Und nun umarmten sie sich und die schönste Eintracht herrschte wieder unter ihnen.

»Ich habe mir die Sache so ausgedacht,« sprach der kleine Ritter, »daß Du im Fall des Krieges Basia mit Dir nimmst und sie zu Skrzetuskis in das Lukower Gebiet führst. So weit werden die Tatarenhorden doch nicht kommen!«

»Das will ich Dir zulieb gern thun, wiewohl ich große Lust hätte, gegen die Türken zu ziehen, denn für mich giebt es nichts Niederträchtigeres, als dieses Sauvolk, das nichts vom Wein wissen will!«

»Ich fürchte nur das Eine, daß nämlich Basia darauf bestehen wird, nach Kamieniec zu gehen, um in meiner Nähe zu sein. Mir schaudert die Haut bei diesem Gedanken, aber so wahr Gott lebt, sie wird darauf bestehen!«

»Dann gestatte es nicht! Ist denn nichts Schlimmes daraus erwachsen, daß Du ihr in allem nachgegeben hast und sie mit der Expedition nach Raszkow gehen ließest, wiewohl ich gleich von Anfang an dagegen war!«

»Ah, das ist nicht wahr! Du sagtest damals, Du wolltest Dich jeden Wortes enthalten!«

»Sobald ich sage, daß ich mich des Rates enthalten will, dann bedeutet das noch mehr, als wenn ich abgeraten hätte.«

»Wohl könnte jetzt Basia klüger geworden sein, aber man richtet mit ihr nichts aus! Wenn sie das Schwert über meinem Haupt sieht, wird sie auf ihrem Sinn bestehen!«

»Dann gestatte es eben nicht, wiederhole ich! Beim Himmel, was ist das für eine Strohpuppe von einem Ehemann!«

»Ich gestehe, wenn sie die Fäustchen an die Augen preßt und zu weinen beginnt, oder auch nur so thut, als ob sie weine, so schmilzt gleich mein Herz wie Butter in der Pfanne. Es ist nicht anders möglich, sie hat mir irgend einen Zaubertrank eingegeben. – Sie fortschicken, das will ich schon, denn ihre Sicherheit ist mir mehr wert als mein eigenes Leben; allein wenn ich daran denke, daß ich ihr weh thun soll, dann, bei Gott, stockt mir der Atem in der Brust.«

»Michal, faß Dir doch ein Herz! Laß Dich nicht an der Nase herumführen.«

»Bah, faß Dich an Deiner eigenen Nase! Wer hat denn gesagt, ich hätte kein Mitleid mit ihr?«

»Was?« sagte Zagloba.

»Dir fehlt es nicht an Scharfsinn, aber jetzt kratzest Du Dich selbst hinter den Ohren!«

»Ich denke darüber nach, wie man's ihr am besten ausreden könnte!«

»Aber wenn sie nun mit einemmal die Fäustchen an die Augen drückt?«

»Sie drückt sie an die Augen, so wahr Gott lebt!« sagte mit offenbarer Angst Herr Zagloba.

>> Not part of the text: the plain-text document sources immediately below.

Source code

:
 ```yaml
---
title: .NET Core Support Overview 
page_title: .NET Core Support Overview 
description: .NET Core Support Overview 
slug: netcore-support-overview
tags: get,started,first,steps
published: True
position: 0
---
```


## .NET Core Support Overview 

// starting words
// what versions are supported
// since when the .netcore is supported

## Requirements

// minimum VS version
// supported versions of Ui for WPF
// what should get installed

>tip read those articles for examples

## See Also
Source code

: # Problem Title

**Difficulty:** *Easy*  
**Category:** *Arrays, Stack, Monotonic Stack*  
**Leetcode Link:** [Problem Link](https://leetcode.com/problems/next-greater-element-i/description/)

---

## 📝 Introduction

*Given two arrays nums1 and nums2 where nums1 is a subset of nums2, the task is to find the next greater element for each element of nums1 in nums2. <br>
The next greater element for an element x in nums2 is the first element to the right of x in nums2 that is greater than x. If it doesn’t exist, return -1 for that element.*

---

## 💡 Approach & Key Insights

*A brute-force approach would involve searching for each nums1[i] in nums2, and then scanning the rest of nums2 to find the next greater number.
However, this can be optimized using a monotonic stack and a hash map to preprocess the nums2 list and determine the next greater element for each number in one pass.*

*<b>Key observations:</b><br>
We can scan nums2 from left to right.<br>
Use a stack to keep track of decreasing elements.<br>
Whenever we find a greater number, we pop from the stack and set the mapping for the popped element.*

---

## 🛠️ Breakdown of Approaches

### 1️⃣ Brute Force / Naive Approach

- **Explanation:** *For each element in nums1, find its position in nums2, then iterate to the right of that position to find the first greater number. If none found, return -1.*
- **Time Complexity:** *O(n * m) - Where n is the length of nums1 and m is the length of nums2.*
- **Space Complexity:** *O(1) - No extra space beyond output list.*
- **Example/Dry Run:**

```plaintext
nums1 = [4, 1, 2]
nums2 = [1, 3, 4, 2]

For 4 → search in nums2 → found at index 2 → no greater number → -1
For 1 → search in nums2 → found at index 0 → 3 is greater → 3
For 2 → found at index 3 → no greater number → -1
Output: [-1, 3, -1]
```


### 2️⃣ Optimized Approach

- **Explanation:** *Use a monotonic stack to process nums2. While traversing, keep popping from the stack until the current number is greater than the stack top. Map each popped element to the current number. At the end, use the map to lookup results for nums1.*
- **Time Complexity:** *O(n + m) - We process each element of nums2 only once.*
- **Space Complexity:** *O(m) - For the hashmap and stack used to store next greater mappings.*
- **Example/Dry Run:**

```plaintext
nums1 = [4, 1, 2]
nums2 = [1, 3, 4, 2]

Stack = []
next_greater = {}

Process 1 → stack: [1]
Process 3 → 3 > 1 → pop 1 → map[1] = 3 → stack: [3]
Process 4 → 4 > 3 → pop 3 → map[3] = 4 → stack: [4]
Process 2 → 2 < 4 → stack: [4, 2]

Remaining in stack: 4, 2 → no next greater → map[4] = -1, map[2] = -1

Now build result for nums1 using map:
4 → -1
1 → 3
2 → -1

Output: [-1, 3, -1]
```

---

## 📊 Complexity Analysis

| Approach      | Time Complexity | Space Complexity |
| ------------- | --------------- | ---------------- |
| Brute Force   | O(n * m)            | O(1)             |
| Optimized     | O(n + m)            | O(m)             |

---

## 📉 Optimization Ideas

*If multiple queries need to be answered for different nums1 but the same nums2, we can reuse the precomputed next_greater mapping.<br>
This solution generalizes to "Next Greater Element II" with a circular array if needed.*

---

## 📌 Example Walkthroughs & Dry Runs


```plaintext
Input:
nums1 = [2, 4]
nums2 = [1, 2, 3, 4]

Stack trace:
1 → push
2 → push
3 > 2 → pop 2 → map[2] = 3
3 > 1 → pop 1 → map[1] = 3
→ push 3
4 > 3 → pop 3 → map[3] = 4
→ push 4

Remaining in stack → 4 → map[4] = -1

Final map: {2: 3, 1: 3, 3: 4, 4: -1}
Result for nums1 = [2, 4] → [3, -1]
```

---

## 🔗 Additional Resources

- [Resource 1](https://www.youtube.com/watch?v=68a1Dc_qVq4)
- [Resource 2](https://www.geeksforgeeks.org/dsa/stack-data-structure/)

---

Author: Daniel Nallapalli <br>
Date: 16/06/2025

Und beide waren sehr in Sorge darüber, denn, in Wahrheit, Basia regierte den einen wie den andern. Während ihrer Krankheit hatten beide sie über die Maßen verwöhnt, und sie liebten sie so sehr, daß die Notwendigkeit, ihren Herzenswünschen entgegenzuhandeln, beide mit Furcht erfüllte. Daß Basia einem festen Beschluß Widerstand leisten und sich nicht fügen werde, das glaubten beide nicht; aber ganz abgesehen von Herrn Wolodyjowski, hätte sich auch Herr Zagloba lieber ganz allein auf ein Regiment Janitscharen gestürzt, als zugeschaut, wie sie ihre kleinen Fäuste an die Augen drückte.